One thing was as certain as night follows day from the Royal Commission into Misconduct in the Banking, Financial Services and Superannuation industries – that the courts of Australia would be busy long after the Commissioner, Kenneth Hayne, published his final report and recommendations.
And so it proved to be, particularly when the legal environment was further stirred by the Australian Prudential Regulation Authority’s (APRA’s) decision to pursue legal action against IOOF and some of its officers on the basis of issues raised during the Royal Commission.
It is history that APRA’s action against IOOF and its officers failed and the regulator opted not to pursue the matter further and, late last month, a further manifestation of
Royal Commission-related legal action came to an end when IOOF settled a class action mounted in the NSW Supreme related to the APRA action without paying anything to the plaintiff and without paying costs.
What needs to be understood about that class action is that it was entirely typical of its type – fuelled by the publicity/opportunity afforded by the Royal Commission, somewhat speculative in nature and underwritten by a litigation funder.
It seems entirely probable that the outcome of the settlement with IOOF will show up in red ink on the litigation funder’s balance sheet and some might be tempted to suggest that the whole episode is reflective of the speculative nature of litigation funding – the weighing of odds; the placing of a bet.
And that is why the Federal Government is quite right to be moving to ensure that litigation funders are subject to greater regulatory oversight via a requirement to hold an Australian Financial Services License (AFSL) and to comply with the managed investment scheme (MIS) regime.
Litigation funders have flourished in Australia over the past decade in part because those running them are very good at running the ruler over a legal issue and determining its chances of success and failure and, in part, because they have acted in a largely unregulated environment.
As the Federal Treasurer, Josh Frydenberg, put it in his announcement: “Litigation funders are currently exempt from holding an AFSL and being categorised as a managed investment scheme.
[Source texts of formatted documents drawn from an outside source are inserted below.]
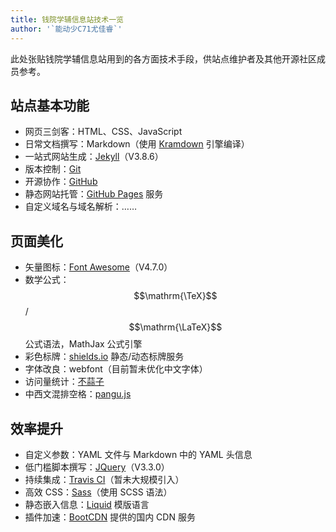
 ```yaml
---
title: 钱院学辅信息站技术一览
author: '`能动少C71尤佳睿`'
---
```


此处张贴钱院学辅信息站用到的各方面技术手段，供站点维护者及其他开源社区成员参考。

## 站点基本功能

- 网页三剑客：HTML、CSS、JavaScript
- 日常文档撰写：Markdown（使用 [Kramdown](https://kramdown.gettalong.org/) 引擎编译）
- 一站式网站生成：[Jekyll](https://jekyllrb.com/)（V3.8.6）
- 版本控制：[Git](https://git-scm.com/)
- 开源协作：[GitHub](https://github.com/)
- 静态网站托管：[GitHub Pages](https://pages.github.com/) 服务
- 自定义域名与域名解析：……

## 页面美化

- 矢量图标：[Font Awesome](https://fontawesome.com/)（V4.7.0）
- 数学公式：$$\mathrm{\TeX}$$/$$\mathrm{\LaTeX}$$ 公式语法，MathJax 公式引擎
- 彩色标牌：[shields.io](https://shields.io/) 静态/动态标牌服务
- 字体改良：webfont（目前暂未优化中文字体）
- 访问量统计：[不蒜子](https://busuanzi.ibruce.info/)
- 中西文混排空格：[pangu.js](https://github.com/vinta/pangu.js)

## 效率提升

- 自定义参数：YAML 文件与 Markdown 中的 YAML 头信息
- 低门槛脚本撰写：[JQuery](https://jquery.com/)（V3.3.0）
- 持续集成：[Travis CI](https://travis-ci.org/)（暂未大规模引入）
- 高效 CSS：[Sass](https://sass-lang.com/)（使用 SCSS 语法）
- 静态嵌入信息：[Liquid](https://shopify.github.io/liquid/) 模版语言
- 插件加速：[BootCDN](https://www.bootcdn.cn/) 提供的国内 CDN 服务
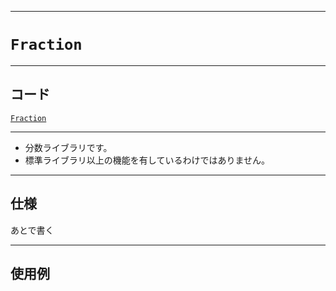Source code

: _____

# `Fraction`

_____

## コード

[`Fraction`](https://github.com/titanium-22/Library_py/blob/main/Math/Fraction.py)
<!-- code=https://github.com/titanium-22/Library_py/blob/main/Math\Fraction.py -->

_____

- 分数ライブラリです。
- 標準ライブラリ以上の機能を有しているわけではありません。

_____

## 仕様

あとで書く

_____

## 使用例

```python
```

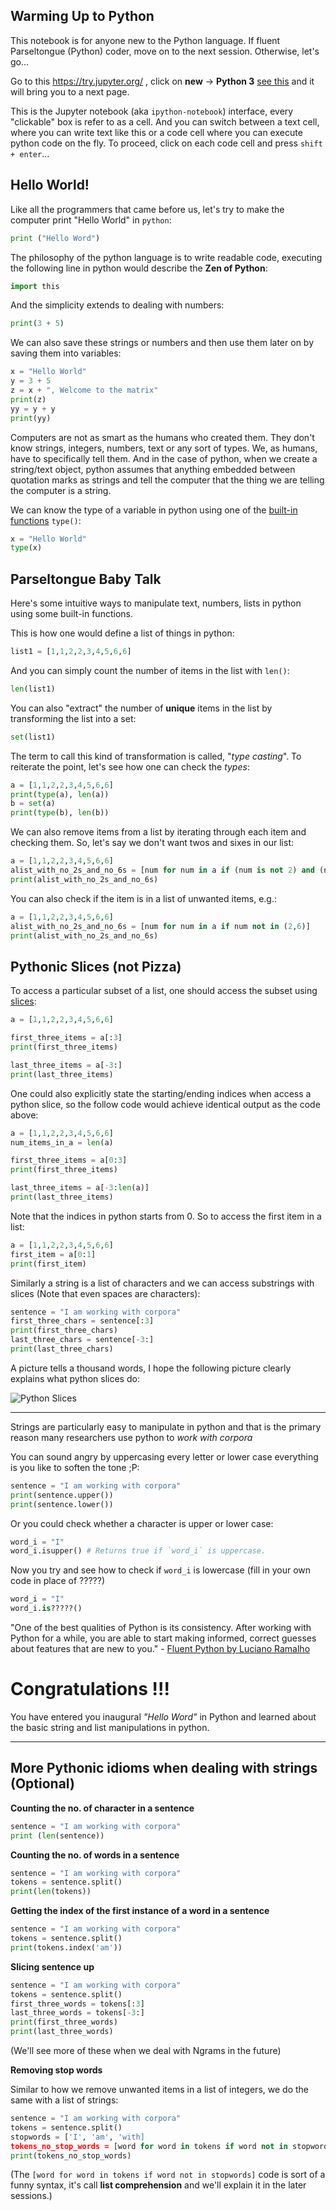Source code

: ## Warming Up to Python

This notebook is for anyone new to the Python language. If fluent Parseltongue (Python) coder, move on to the next session. Otherwise, let's go...

Go to this https://try.jupyter.org/ , click on **new** -> **Python 3** [see this](http://ibin.co/2MqL1JAmPqKg) and it will bring you to a next page. 

This is the Jupyter notebook (aka `ipython-notebook`) interface, every "clickable" box is refer to as a cell. And you can switch between a text cell, where you can write text like this or a code cell where you can execute python code on the fly. To proceed, click on each code cell and press `shift + enter`...

## Hello World!

Like all the programmers that came before us, let's try to make the computer print "Hello World" in `python`:

```python
print ("Hello Word")
```

The philosophy of the python language is to write readable code, executing the following line in python would describe the **Zen of Python**:

```python
import this
```

And the simplicity extends to dealing with numbers:

```python
print(3 + 5)
```

We can also save these strings or numbers and then use them later on by saving them into variables:

```python
x = "Hello World"
y = 3 + 5
z = x + ", Welcome to the matrix"
print(z)
yy = y + y
print(yy)
```

Computers are not as smart as the humans who created them. They don't know strings, integers, numbers, text or any sort of types. We, as humans, have to specifically tell them. And in the case of python, when we create a string/text object, python assumes that anything embedded between quotation marks as strings and tell the computer that the thing we are telling the computer is a string.

We can know the type of a variable in python using one of the [built-in functions](https://docs.python.org/3.5/library/functions.html) `type()`:

```python
x = "Hello World"
type(x)
```

## Parseltongue Baby Talk

Here's some intuitive ways to manipulate text, numbers, lists in python using some built-in functions.

This is how one would define a list of things in python:

```python
list1 = [1,1,2,2,3,4,5,6,6]
```

And you can simply count the number of items in the list with `len()`:

```python
len(list1)
```

You can also "extract" the number of **unique** items in the list by transforming the list into a set:

```python
set(list1)
```

The term to call this kind of transformation is called, "*type casting*". To reiterate the point, let's see how one can check the *types*:


```python
a = [1,1,2,2,3,4,5,6,6]
print(type(a), len(a))
b = set(a)
print(type(b), len(b))
```

We can also remove items from a list by iterating through each item and checking them. So, let's say we don't want twos and sixes in our list:


```python
a = [1,1,2,2,3,4,5,6,6]
alist_with_no_2s_and_no_6s = [num for num in a if (num is not 2) and (num is not 6)]
print(alist_with_no_2s_and_no_6s)
```

You can also check if the item is in a list of unwanted items, e.g.:

```python
a = [1,1,2,2,3,4,5,6,6]
alist_with_no_2s_and_no_6s = [num for num in a if num not in (2,6)]
print(alist_with_no_2s_and_no_6s)
```



## Pythonic Slices (not Pizza)

To access a particular subset of a list, one should access the subset using [slices](https://docs.python.org/3.5/tutorial/introduction.html):

```python
a = [1,1,2,2,3,4,5,6,6]

first_three_items = a[:3]
print(first_three_items)

last_three_items = a[-3:]
print(last_three_items)
```

One could also explicitly state the starting/ending indices when access a python slice, so the follow code would achieve identical output as the code above:

```python
a = [1,1,2,2,3,4,5,6,6]
num_items_in_a = len(a)

first_three_items = a[0:3]
print(first_three_items)

last_three_items = a[-3:len(a)]
print(last_three_items)
```

Note that the indices in python starts from 0. So to access the first item in a list:

```python
a = [1,1,2,2,3,4,5,6,6]
first_item = a[0:1]
print(first_item)
```

Similarly a string is a list of characters and we can access substrings with slices (Note that even spaces are characters):

```python
sentence = "I am working with corpora"
first_three_chars = sentence[:3]
print(first_three_chars)
last_three_chars = sentence[-3:]
print(last_three_chars)
```

A picture tells a thousand words, I hope the following picture clearly explains what python slices do:

![Python Slices](http://infohost.nmt.edu/tcc/help/pubs/python/web/fig/slicing.png)

----

Strings are particularly easy to manipulate in python and that is the primary reason many researchers use python to *work with corpora*

You can sound angry by uppercasing every letter or lower case everything is you like to soften the tone ;P:

```python
sentence = "I am working with corpora"
print(sentence.upper())
print(sentence.lower())
```

Or you could check whether a character is upper or lower case:

```python
word_i = "I"
word_i.isupper() # Returns true if `word_i` is uppercase.
```

Now you try and see how to check if `word_i` is lowercase (fill in your own code in place of ?????)

```python
word_i = "I"
word_i.is?????()
```

"One of the best qualities of Python is its consistency. After working with Python for a while, you are able to start making informed, correct guesses about features that are new to you." - [Fluent Python by Luciano Ramalho](http://shop.oreilly.com/product/0636920032519.do)

Congratulations !!!
====

You have entered you inaugural *"Hello Word"* in Python and learned about the basic string and list manipulations in python. 

----

## More Pythonic idioms when dealing with strings (Optional)

**Counting the no. of character in a sentence**

```python
sentence = "I am working with corpora"
print (len(sentence))
```

**Counting the no. of words in a sentence**

```python
sentence = "I am working with corpora"
tokens = sentence.split()
print(len(tokens))
```

**Getting the index of the first instance of a word in a sentence**

```python
sentence = "I am working with corpora"
tokens = sentence.split()
print(tokens.index('am'))
```

**Slicing sentence up**

```python
sentence = "I am working with corpora"
tokens = sentence.split()
first_three_words = tokens[:3]
last_three_words = tokens[-3:]
print(first_three_words)
print(last_three_words)
```

(We'll see more of these when we deal with Ngrams in the future)

**Removing stop words**

Similar to how we remove unwanted items in a list of integers, we do the same with a list of strings:

```python
sentence = "I am working with corpora"
tokens = sentence.split()
stopwords = ['I', 'am', 'with]
tokens_no_stop_words = [word for word in tokens if word not in stopwords]
print(tokens_no_stop_words)
```

(The `[word for word in tokens if word not in stopwords]` code is sort of a funny syntax, it's call **list comprehension** and we'll explain it in the later sessions.)

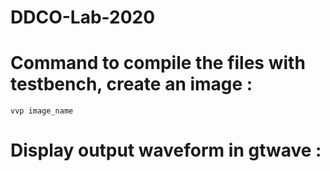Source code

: # DDCO-Lab-2020
# Command to compile the files with testbench, create an image :

```iverilog -o image_name filename.v testbench.v
vvp image_name
```
# Display output waveform in gtwave : 
```gtkwave image_name.vcd
```
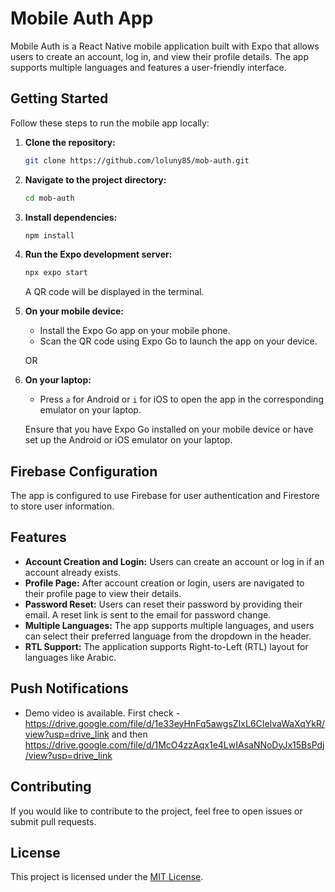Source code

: # Mobile Auth App

Mobile Auth is a React Native mobile application built with Expo that allows users to create an account, log in, and view their profile details. The app supports multiple languages and features a user-friendly interface.

## Getting Started

Follow these steps to run the mobile app locally:

1. **Clone the repository:**

    ```bash
    git clone https://github.com/loluny85/mob-auth.git
    ```

2. **Navigate to the project directory:**

    ```bash
    cd mob-auth
    ```

3. **Install dependencies:**

    ```bash
    npm install
    ```

4. **Run the Expo development server:**

    ```bash
    npx expo start
    ```

    A QR code will be displayed in the terminal.

5. **On your mobile device:**
    - Install the Expo Go app on your mobile phone.
    - Scan the QR code using Expo Go to launch the app on your device.

    OR

6. **On your laptop:**
    - Press `a` for Android or `i` for iOS to open the app in the corresponding emulator on your laptop.

    Ensure that you have Expo Go installed on your mobile device or have set up the Android or iOS emulator on your laptop.

## Firebase Configuration

The app is configured to use Firebase for user authentication and Firestore to store user information. 

## Features

- **Account Creation and Login:** Users can create an account or log in if an account already exists.
- **Profile Page:** After account creation or login, users are navigated to their profile page to view their details.
- **Password Reset:** Users can reset their password by providing their email. A reset link is sent to the email for password change.
- **Multiple Languages:** The app supports multiple languages, and users can select their preferred language from the dropdown in the header.
- **RTL Support:** The application supports Right-to-Left (RTL) layout for languages like Arabic.

## Push Notifications
- Demo video is available. First check - https://drive.google.com/file/d/1e33eyHnFq5awgsZIxL6CIelvaWaXqYkR/view?usp=drive_link and then https://drive.google.com/file/d/1McO4zzAqx1e4LwIAsaNNoDyJx15BsPdj/view?usp=drive_link

## Contributing

If you would like to contribute to the project, feel free to open issues or submit pull requests.

## License

This project is licensed under the [MIT License](LICENSE).
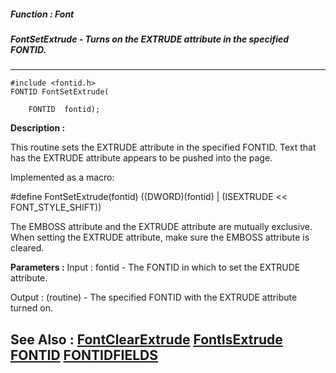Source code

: ##### Function : Font
##### FontSetExtrude - Turns on the EXTRUDE attribute in the specified FONTID.
---
```
#include <fontid.h>
FONTID FontSetExtrude(

	FONTID  fontid);
```
**Description :**

This routine sets the EXTRUDE attribute in the specified FONTID.  Text that has 
the EXTRUDE attribute appears to be pushed into the page.

Implemented as a macro:

#define FontSetExtrude(fontid) ((DWORD)(fontid) | (ISEXTRUDE << 
FONT_STYLE_SHIFT))

The EMBOSS attribute and the EXTRUDE attribute are mutually exclusive.  When 
setting the EXTRUDE attribute, make sure the EMBOSS attribute is cleared.

**Parameters :**
Input :
fontid  -  The FONTID in which to set the EXTRUDE attribute.

Output :
(routine)  -  The specified FONTID with the EXTRUDE attribute turned on.



**See Also :**
[FontClearExtrude](/reference/Func/FontClearExtrude)
[FontIsExtrude](/reference/Func/FontIsExtrude)
[FONTID](/reference/Data/FONTID)
[FONTIDFIELDS](/reference/Data/FONTIDFIELDS)
---
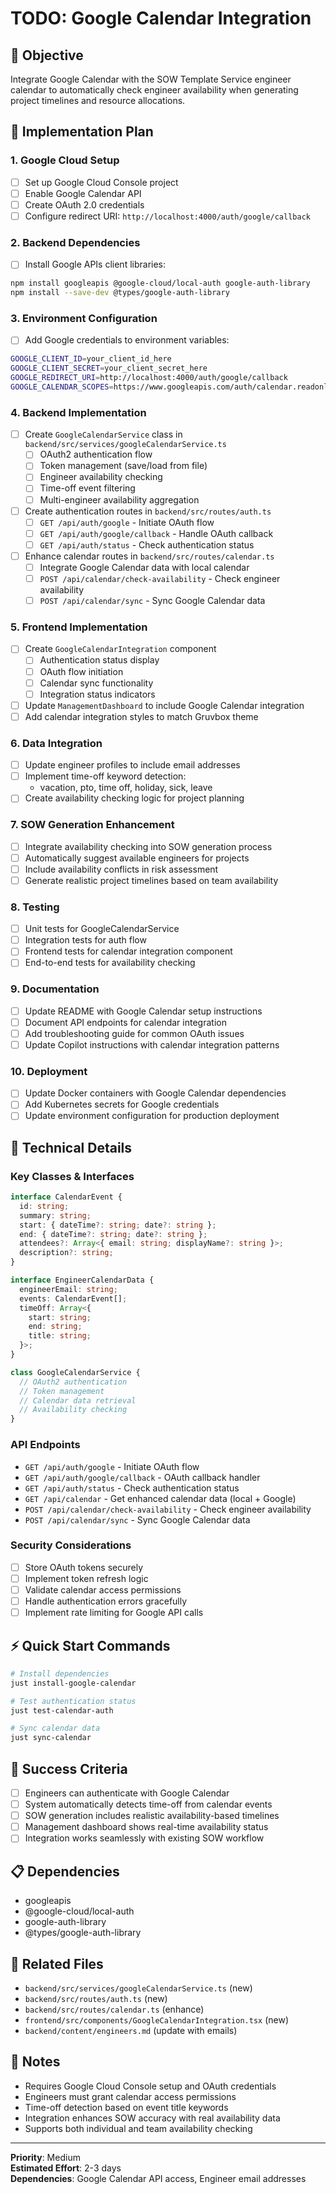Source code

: # TODO: Google Calendar Integration

## 📅 Objective

Integrate Google Calendar with the SOW Template Service engineer calendar to automatically check engineer availability when generating project timelines and resource allocations.

## 🎯 Implementation Plan

### 1. Google Cloud Setup

- [ ] Set up Google Cloud Console project
- [ ] Enable Google Calendar API
- [ ] Create OAuth 2.0 credentials
- [ ] Configure redirect URI: `http://localhost:4000/auth/google/callback`

### 2. Backend Dependencies

- [ ] Install Google APIs client libraries:

```bash
npm install googleapis @google-cloud/local-auth google-auth-library
npm install --save-dev @types/google-auth-library
```

### 3. Environment Configuration

- [ ] Add Google credentials to environment variables:

```bash
GOOGLE_CLIENT_ID=your_client_id_here
GOOGLE_CLIENT_SECRET=your_client_secret_here
GOOGLE_REDIRECT_URI=http://localhost:4000/auth/google/callback
GOOGLE_CALENDAR_SCOPES=https://www.googleapis.com/auth/calendar.readonly
```

### 4. Backend Implementation

- [ ] Create `GoogleCalendarService` class in `backend/src/services/googleCalendarService.ts`
  - [ ] OAuth2 authentication flow
  - [ ] Token management (save/load from file)
  - [ ] Engineer availability checking
  - [ ] Time-off event filtering
  - [ ] Multi-engineer availability aggregation

- [ ] Create authentication routes in `backend/src/routes/auth.ts`
  - [ ] `GET /api/auth/google` - Initiate OAuth flow
  - [ ] `GET /api/auth/google/callback` - Handle OAuth callback
  - [ ] `GET /api/auth/status` - Check authentication status

- [ ] Enhance calendar routes in `backend/src/routes/calendar.ts`
  - [ ] Integrate Google Calendar data with local calendar
  - [ ] `POST /api/calendar/check-availability` - Check engineer availability
  - [ ] `POST /api/calendar/sync` - Sync Google Calendar data

### 5. Frontend Implementation

- [ ] Create `GoogleCalendarIntegration` component
  - [ ] Authentication status display
  - [ ] OAuth flow initiation
  - [ ] Calendar sync functionality
  - [ ] Integration status indicators

- [ ] Update `ManagementDashboard` to include Google Calendar integration
- [ ] Add calendar integration styles to match Gruvbox theme

### 6. Data Integration

- [ ] Update engineer profiles to include email addresses
- [ ] Implement time-off keyword detection:
  - vacation, pto, time off, holiday, sick, leave
- [ ] Create availability checking logic for project planning

### 7. SOW Generation Enhancement

- [ ] Integrate availability checking into SOW generation process
- [ ] Automatically suggest available engineers for projects
- [ ] Include availability conflicts in risk assessment
- [ ] Generate realistic project timelines based on team availability

### 8. Testing

- [ ] Unit tests for GoogleCalendarService
- [ ] Integration tests for auth flow
- [ ] Frontend tests for calendar integration component
- [ ] End-to-end tests for availability checking

### 9. Documentation

- [ ] Update README with Google Calendar setup instructions
- [ ] Document API endpoints for calendar integration
- [ ] Add troubleshooting guide for common OAuth issues
- [ ] Update Copilot instructions with calendar integration patterns

### 10. Deployment

- [ ] Update Docker containers with Google Calendar dependencies
- [ ] Add Kubernetes secrets for Google credentials
- [ ] Update environment configuration for production deployment

## 🔧 Technical Details

### Key Classes & Interfaces

```typescript
interface CalendarEvent {
  id: string;
  summary: string;
  start: { dateTime?: string; date?: string };
  end: { dateTime?: string; date?: string };
  attendees?: Array<{ email: string; displayName?: string }>;
  description?: string;
}

interface EngineerCalendarData {
  engineerEmail: string;
  events: CalendarEvent[];
  timeOff: Array<{
    start: string;
    end: string;
    title: string;
  }>;
}

class GoogleCalendarService {
  // OAuth2 authentication
  // Token management
  // Calendar data retrieval
  // Availability checking
}
```

### API Endpoints

- `GET /api/auth/google` - Initiate OAuth flow
- `GET /api/auth/google/callback` - OAuth callback handler
- `GET /api/auth/status` - Check authentication status
- `GET /api/calendar` - Get enhanced calendar data (local + Google)
- `POST /api/calendar/check-availability` - Check engineer availability
- `POST /api/calendar/sync` - Sync Google Calendar data

### Security Considerations

- [ ] Store OAuth tokens securely
- [ ] Implement token refresh logic
- [ ] Validate calendar access permissions
- [ ] Handle authentication errors gracefully
- [ ] Implement rate limiting for Google API calls

## ⚡ Quick Start Commands

```bash
# Install dependencies
just install-google-calendar

# Test authentication status
just test-calendar-auth

# Sync calendar data
just sync-calendar
```

## 🎯 Success Criteria

- [ ] Engineers can authenticate with Google Calendar
- [ ] System automatically detects time-off from calendar events
- [ ] SOW generation includes realistic availability-based timelines
- [ ] Management dashboard shows real-time availability status
- [ ] Integration works seamlessly with existing SOW workflow

## 📋 Dependencies

- googleapis
- @google-cloud/local-auth
- google-auth-library
- @types/google-auth-library

## 🔗 Related Files

- `backend/src/services/googleCalendarService.ts` (new)
- `backend/src/routes/auth.ts` (new)
- `backend/src/routes/calendar.ts` (enhance)
- `frontend/src/components/GoogleCalendarIntegration.tsx` (new)
- `backend/content/engineers.md` (update with emails)

## 📝 Notes

- Requires Google Cloud Console setup and OAuth credentials
- Engineers must grant calendar access permissions
- Time-off detection based on event title keywords
- Integration enhances SOW accuracy with real availability data
- Supports both individual and team availability checking

---

**Priority**: Medium  
**Estimated Effort**: 2-3 days  
**Dependencies**: Google Calendar API access, Engineer email addresses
As a result, litigation funders do not face the same regulatory scrutiny and accountability as other financial services and products under the Corporations Act.”
Because litigation funders will, in future, be required to hold an AFSL and to operate within the MIS regime, they will need to be far more transparent in their operations and, to some degree, the rationale which would prompt them to underwrite a class action off the back of a Royal Commission.
Money Management is not suggesting that litigation funders should be unduly constrained or that many of them hitherto had questionable intentions. There are plenty of examples of funders having underwritten worthy actions on behalf of plaintiffs who would otherwise have been disadvantaged by the cost and complexity of the Australian legal system.
But financial advisers, amongst others, will see no problem in lawyers and their litigation funders being asked to act under an AFSL regime which requires them to:
- Act honestly, efficiently and fairly;
- Maintain an appropriate level of competence to provide financial services; and
- Have adequate organisational resources to provide the financial services covered by the licence.
Indeed, it will be interesting to see whether the imposition of an AFSL and the consequent requirements it imposes on the funders has any significant effect on the number of cases which are pursued in Australia.
What is interesting about Frydenberg’s announcement on the AFSL requirement for litigation funders is that it is being imposed well ahead of an inquiry being undertaken by the Parliamentary Joint Committee on Corporations and Financial Services which is not due to report until 7 December, this year.
Irrespective of what that committee finds, an MIS regime for litigation funders will become a fait accompli from about September.